In [1]:
%matplotlib notebook

import matplotlib
import numpy as np
import matplotlib.pyplot as plt
import pylab
from scipy.io import loadmat
from scipy.optimize import fmin_cg

In [2]:
# =========== Part 1: Loading and Visualizing Data =============
#  We start the exercise by first loading and visualizing the dataset. 
#  The following code will load the dataset into your environment and plot
#  the data.

ex5data1 = loadmat('ex5data1.mat')

X = ex5data1['X']
Xval = ex5data1['Xval']
Xtest = ex5data1['Xtest']
y = ex5data1['y']
yval = ex5data1['yval']
ytest = ex5data1['ytest']

Xones = np.c_[np.ones((len(X))), X]
Xvalones = np.c_[np.ones((len(Xval))), Xval]

plt.figure()
plt.plot(X,y,'r+')

<IPython.core.display.Javascript object>

[<matplotlib.lines.Line2D at 0x7fb6efb0c048>]

In [3]:
# =========== Part 2: Regularized Linear Regression Cost =============
#  You should now implement the cost function for regularized linear 
#  regression. 


def linearRegCostFunction(theta, X, y, lamb):
    h = np.matmul(X, theta)
    thetas = theta[1:]
    m = len(X)

    return (1/(2*m)) * np.sum(np.power((h-y.T), 2)) +  (lamb / (2*m)) * sum(np.power(thetas,2))

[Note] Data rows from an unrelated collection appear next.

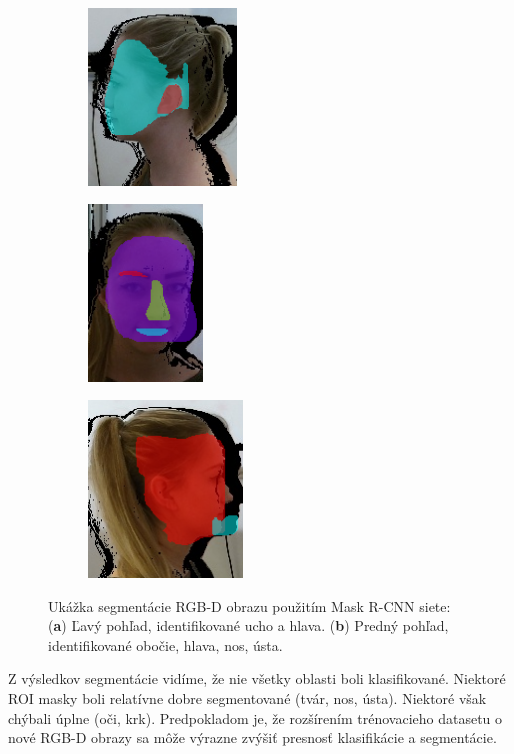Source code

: \begin{figure}[H]
	\centering
	\begin{subfigure}[b]{0.32\textwidth}
		\centering
		\includegraphics[height=4.7cm]{figures/rcnn_detect1.png}
		\caption{}
		\label{fig:rcnn:label:a}
	\end{subfigure}
	\hskip 0.0in
	\begin{subfigure}[b]{0.32\textwidth}
		\centering
		\includegraphics[height=4.7cm]{figures/rcnn_detect2.png}
		\caption{}
		\label{fig:rcnn:label:b}
	\end{subfigure}
	\begin{subfigure}[b]{0.32\textwidth}
		\centering
		\includegraphics[height=4.7cm]{figures/rcnn_detect3.png}
		\caption{}
		\label{fig:rcnn:label:c}
	\end{subfigure}
	\caption{Ukážka segmentácie RGB-D obrazu použitím Mask R-CNN siete: (\textbf{a}) Ľavý pohľad, identifikované ucho a hlava. (\textbf{b}) Predný pohľad, identifikované obočie, hlava, nos, ústa.}
	\label{fig:rcnn:label}
\end{figure}

Z výsledkov segmentácie vidíme, že nie všetky oblasti boli klasifikované.
Niektoré ROI masky boli relatívne dobre segmentované (tvár, nos, ústa). Niektoré však chýbali úplne (oči, krk). Predpokladom je, že rozšírením trénovacieho datasetu o nové RGB-D obrazy sa môže výrazne zvýšiť presnosť klasifikácie a segmentácie. \newline

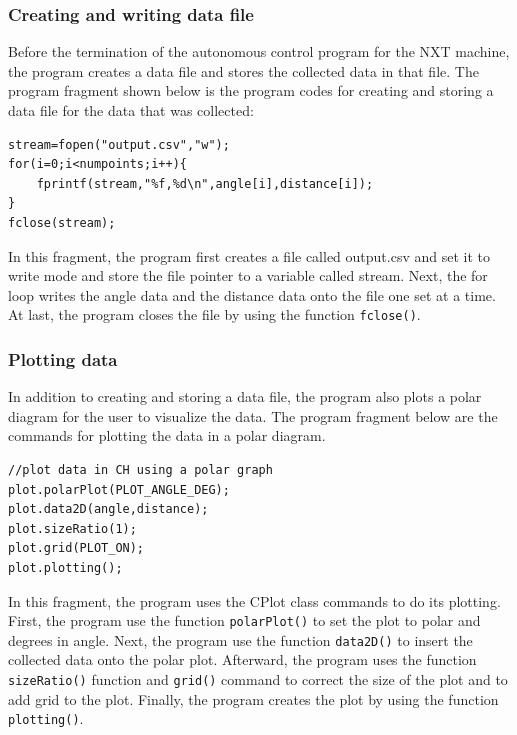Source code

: \documentclass[12pt]{article}
\begin{document}
\subsubsection*{Creating and writing data file}
Before the termination of the autonomous control program for the NXT machine, the program creates 
   a data file and stores the collected data in that file.
The program fragment shown below is the program codes for creating and storing a data file for
   the data that was collected:
\begin{verbatim}
stream=fopen("output.csv","w");
for(i=0;i<numpoints;i++){
    fprintf(stream,"%f,%d\n",angle[i],distance[i]);
}
fclose(stream);
\end{verbatim}
In this fragment, the program first creates a file called output.csv and set it to write mode and
    store the file pointer to a variable called stream.
Next, the for loop writes the angle data and the distance data onto the file one set at a time.
At last, the program closes the file by using the function \verb+fclose()+.
\subsubsection*{Plotting data}
In addition to creating and storing a data file, the program also plots a polar diagram for
    the user to visualize the data.
The program fragment below are the commands for plotting the data in a polar diagram.
\begin{verbatim}
//plot data in CH using a polar graph
plot.polarPlot(PLOT_ANGLE_DEG);
plot.data2D(angle,distance);
plot.sizeRatio(1);
plot.grid(PLOT_ON); 
plot.plotting();
\end{verbatim}
In this fragment, the program uses the CPlot class commands to do its plotting.
First, the program use the function \verb+polarPlot()+ to set the plot to polar and degrees in angle.
Next, the program use the function \verb+data2D()+ to insert the collected data onto the polar plot.
Afterward, the program uses the function \verb+sizeRatio()+ function and \verb+grid()+ command to
    correct the size of the plot and to add grid to the plot.
Finally, the program creates the plot by using the function \verb+plotting()+.
\newpage
\end{document}
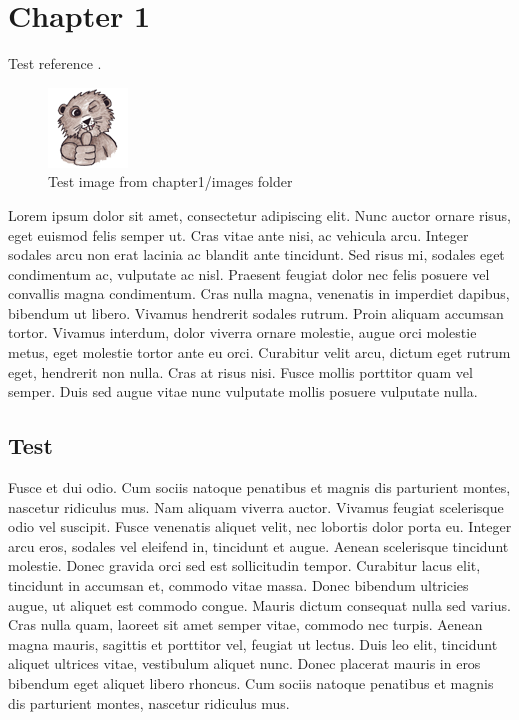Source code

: \chapter{Chapter 1}

Test reference \cite{thesistpl}.

\begin{figure}[H]
	\begin{center}
		\includegraphics{content/chapter1/images/beaver}
		\caption{Test image from chapter1/images folder}
	\end{center}
\end{figure}

Lorem ipsum dolor sit amet, consectetur adipiscing elit. Nunc auctor ornare risus, eget euismod felis semper ut. Cras vitae ante nisi, ac vehicula arcu. Integer sodales arcu non erat lacinia ac blandit ante tincidunt. Sed risus mi, sodales eget condimentum ac, vulputate ac nisl. Praesent feugiat dolor nec felis posuere vel convallis magna condimentum. Cras nulla magna, venenatis in imperdiet dapibus, bibendum ut libero. Vivamus hendrerit sodales rutrum. Proin aliquam accumsan tortor. Vivamus interdum, dolor viverra ornare molestie, augue orci molestie metus, eget molestie tortor ante eu orci. Curabitur velit arcu, dictum eget rutrum eget, hendrerit non nulla. Cras at risus nisi. Fusce mollis porttitor quam vel semper. Duis sed augue vitae nunc vulputate mollis posuere vulputate nulla.

\section{Test}

Fusce et dui odio. Cum sociis natoque penatibus et magnis dis parturient montes, nascetur ridiculus mus. Nam aliquam viverra auctor. Vivamus feugiat scelerisque odio vel suscipit. Fusce venenatis aliquet velit, nec lobortis dolor porta eu. Integer arcu eros, sodales vel eleifend in, tincidunt et augue. Aenean scelerisque tincidunt molestie. Donec gravida orci sed est sollicitudin tempor. Curabitur lacus elit, tincidunt in accumsan et, commodo vitae massa. Donec bibendum ultricies augue, ut aliquet est commodo congue. Mauris dictum consequat nulla sed varius. Cras nulla quam, laoreet sit amet semper vitae, commodo nec turpis. Aenean magna mauris, sagittis et porttitor vel, feugiat ut lectus. Duis leo elit, tincidunt aliquet ultrices vitae, vestibulum aliquet nunc. Donec placerat mauris in eros bibendum eget aliquet libero rhoncus. Cum sociis natoque penatibus et magnis dis parturient montes, nascetur ridiculus mus.

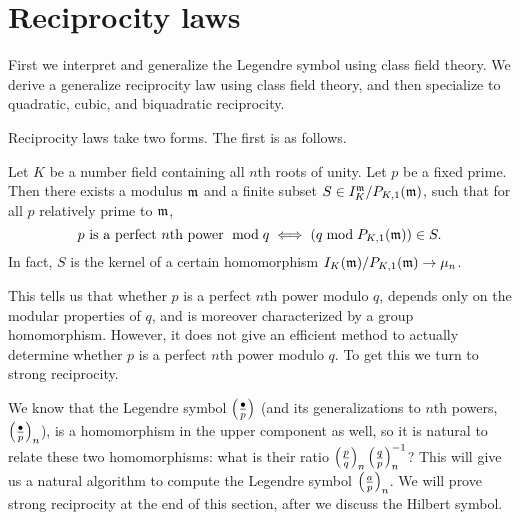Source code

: \section{Reciprocity laws}
First we interpret and generalize the Legendre symbol using class field theory. We derive a generalize reciprocity law using class field theory, and then specialize to quadratic, cubic, and biquadratic reciprocity.

Reciprocity laws take two forms. The first is as follows.
\begin{thm}
Let $K$ be a number field containing all $n$th roots of unity. Let $p$ be a fixed prime. Then there exists a modulus $\mathfrak{m}$ and a finite subset $S\in I_K^{\mathfrak{m}}/P_{K,1}(\mathfrak{m})$, such that for all $p$ relatively prime to $\mathfrak{m}$, 
\[
p\text{ is a perfect }n\text{th power }\bmod q\iff
(q\bmod{P_{K,1}(\mathfrak{m})}) \in S.
\]
In fact, $S$ is the kernel of a certain homomorphism $I_K(\mathfrak{m})/P_{K,1}(\mathfrak{m})\to \mu_n$.
\end{thm}
This tells us that whether $p$ is a perfect $n$th power modulo $q$, depends only on the modular properties of $q$, and is moreover characterized by a group homomorphism. However, it does not give an efficient method to actually determine whether $p$ is a perfect $n$th power modulo $q$. To get this we turn to strong reciprocity.

We know that the Legendre symbol $\left( {\frac{\bullet}{p}} \right)$ (and its generalizations to $n$th powers, $\left( {\frac{\bullet}{p}} \right)_n$), is a homomorphism in the upper component as well, so it is natural to relate these two homomorphisms: what is their ratio $\left( {\frac{p}{q}} \right)_n\left( {\frac{q}{p}} \right)_n^{-1}$? This will give us a natural algorithm to compute the Legendre symbol $\left( {\frac{a}{p}} \right)_n$. We will prove strong reciprocity at the end of this section, after we discuss the Hilbert symbol.

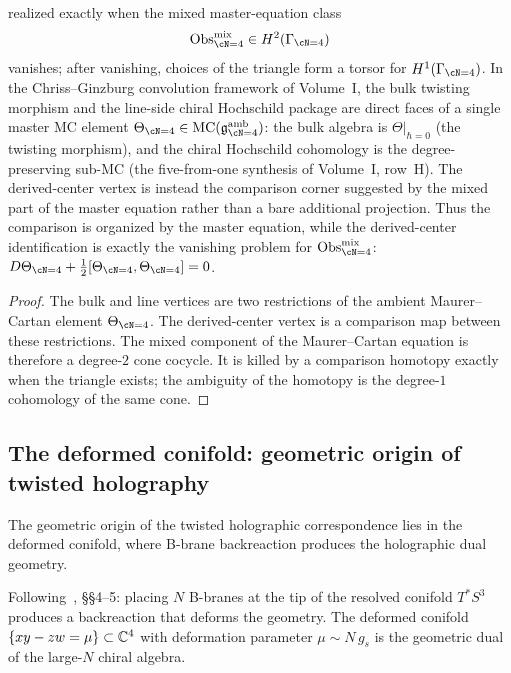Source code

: \begin{proposition}[The Koszul comparison criterion for $\mathcal{N}=4$]
realized exactly when the mixed master-equation class
\[
\Obs_{\cN=4}^{\mathrm{mix}}\in H^2(\Gamma_{\cN=4})
\]
vanishes; after vanishing, choices of the triangle form a torsor for
$H^1(\Gamma_{\cN=4})$.
In the Chriss--Ginzburg convolution framework of Volume~I,
the bulk twisting morphism and the line-side chiral Hochschild
package are direct faces of a single master MC element
$\Theta_{\cN=4} \in
\operatorname{MC}(\mathfrak{g}^{\mathrm{amb}}_{\cN=4})$:
the bulk algebra is $\Theta\big|_{\hbar=0}$ (the twisting
morphism), and the chiral Hochschild cohomology is the
degree-preserving sub-MC
\textup{(}the five-from-one synthesis of Volume~I, row~H\textup{)}.
The derived-center vertex is instead the comparison corner suggested
by the mixed part of the master equation rather than a bare
additional projection. Thus the comparison is organized by the master equation, while the
derived-center identification is exactly the vanishing problem for
$\Obs_{\cN=4}^{\mathrm{mix}}$:
$D\Theta_{\cN=4} + \tfrac{1}{2}[\Theta_{\cN=4},\Theta_{\cN=4}] = 0$.
\end{proposition}

\begin{proof}
The bulk and line vertices are two restrictions of the ambient Maurer--Cartan element
$\Theta_{\cN=4}$. The derived-center vertex is a comparison map between these restrictions.
The mixed component of the Maurer--Cartan equation is therefore a degree-$2$ cone cocycle.
It is killed by a comparison homotopy exactly when the triangle exists; the ambiguity of the
homotopy is the degree-$1$ cohomology of the same cone.
\end{proof}

\subsection{The deformed conifold: geometric origin of twisted holography}
\label{subsec:deformed-conifold}

The geometric origin of the twisted holographic correspondence lies in
the deformed conifold, where B-brane backreaction produces the
holographic dual geometry.

\begin{proposition}
\label{prop:b-brane-backreaction}
Following~\cite{CG18}, \S\S4--5: placing $N$ B-branes at the tip of the
resolved conifold $T^*S^3$ produces a backreaction that deforms the
geometry. The deformed conifold $\{xy - zw = \mu\} \subset \C^4$ with
deformation parameter $\mu \sim N\,g_s$ is the geometric dual of the
large-$N$ chiral algebra.
\end{proposition}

theta = np.asarray([1, 1])
J = linearRegCostFunction(theta, Xones, y, 1);

print('Cost at theta = [1 ; 1]: ' + str(J) + ' \n(this value should be about 303.993192)');

Cost at theta = [1 ; 1]: 303.99319222 
(this value should be about 303.993192)


In [4]:
# =========== Part 3: Regularized Linear Regression Gradient =============
#  You should now implement the gradient for regularized linear 
#  regression.

def calculateGradient(theta, X, y, lamb):
    h = np.matmul(X, theta)
    m = len(X)
    
    thetas = np.array(theta, copy=True)
    thetas[0] = 0
    
    return (1/m) * np.sum(np.multiply(X, (h-y.T).T), axis=0) + np.multiply((lamb/m), thetas.T)
    
    
grad = calculateGradient(theta, Xones, y, 1)
print('Gradient at theta = [1 ; 1]: ['+ str(grad[0]) +'; '+ str(grad[1]) +']\n(this value should be about [-15.303016; 598.250744])\n');

Gradient at theta = [1 ; 1]: [-15.3030156742; 598.250744173]
(this value should be about [-15.303016; 598.250744])



In [5]:
# =========== Part 4: Train Linear Regression =============
#  Once you have implemented the cost and gradient correctly, the
#  trainLinearReg function will use your cost function to train 
#  regularized linear regression.
# 
#  Write Up Note: The data is non-linear, so this will not give a great 
#                 fit.
#

#  Train linear regression with lambda = 0
lamb = 0

def trainLinearReg(X, y, lamb):
    initial_theta = [0] * X.shape[1]
    return fmin_cg(linearRegCostFunction, initial_theta, fprime=calculateGradient, args=(X, y, lamb), maxiter=200, disp=False)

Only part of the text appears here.